Gordon: I am a mum to 6 and an 8 year old so my big adventure this summer will be traveling to Cuba and Costa Rica with them. They are very outdoorsy and I am looking forward to canyoning, kayaking and climbing with them. In autumn, I plan to do a first ascent of a peak in Nepal where the government has recently opened up some 100 mountains for climbers. This is the ultimate alpinist dream - to find a route up a mountain that no one has climbed before.

Bardega: You did this challenge to inspire young girls but who inspires you and why?
Gordon: I am very much inspired by women pioneers, those who have paved the way for us to do adventuring without facing prejudice.
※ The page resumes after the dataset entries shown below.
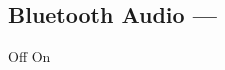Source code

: \subsection[Bluetooth Audio]{Bluetooth Audio --- \UiKey{\SET}}









































Off
On

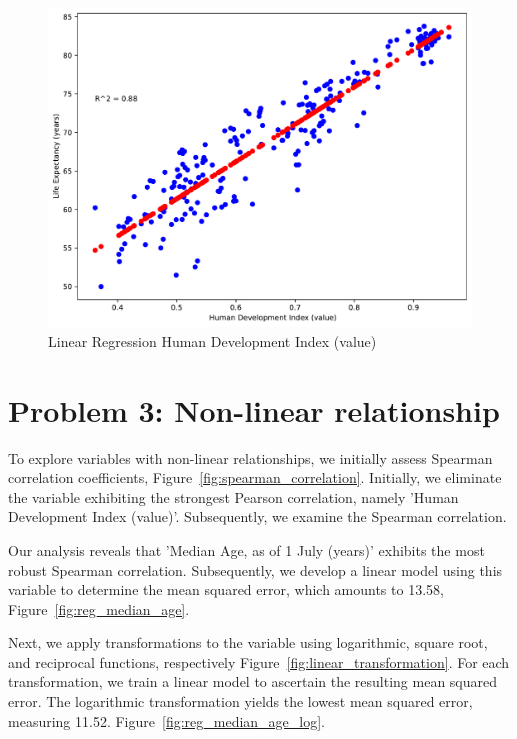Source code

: \documentclass[a4paper]{article}
\begin{document}
\begin{figure}[h]
  \begin{center}
    \includegraphics[width=\textwidth]{ola/_linear_regression_human_development_index_(value).pdf}
    \caption{Linear Regression Human Development Index (value)}
    \label{fig:reg_human_development_index}
  \end{center}
\end{figure}

\section*{Problem 3: Non-linear relationship}

To explore variables with non-linear relationships, we initially assess Spearman correlation coefficients, Figure~\ref{fig:spearman_correlation}. 
Initially, we eliminate the variable exhibiting the strongest Pearson correlation, namely 'Human Development Index (value)'. Subsequently, we examine the Spearman correlation.

Our analysis reveals that 'Median Age, as of 1 July (years)' exhibits the most robust Spearman correlation. Subsequently, 
we develop a linear model using this variable to determine the mean squared error, which amounts to 13.58, Figure~\ref{fig:reg_median_age}.

Next, we apply transformations to the variable using logarithmic, square root, and reciprocal functions, respectively  Figure~\ref{fig:linear_transformation}. 
For each transformation, we train a linear model to ascertain the resulting mean squared error. The logarithmic transformation yields the lowest mean squared error, measuring 11.52.  Figure~\ref{fig:reg_median_age_log}.
\end{document}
Freya Stark stands out as a woman who traveled solo in the Middle East in the 1930s. We named our daughter after her.  I was fortunate enough to be able to team up on a summit day on Everest with Lydia Bradey, the first woman to summit Everest without oxygen in 1988. She had a tough journey then; being 26, alone and facing frankly misogynistic attitudes from her climbing partners who all but abandoned her. She went on to climb Everest three more times, and did a number of other 8000m peaks but still remains incredibly humble and giving.

Bardega: Finally what advice would you give a younger Masha?
Gordon: Come on, just get yourself to the start line. Don’t lean on ‘learned helplessness’ (I can’t do it…). Everyone can be athletic. Just stick with it and you will get to love it!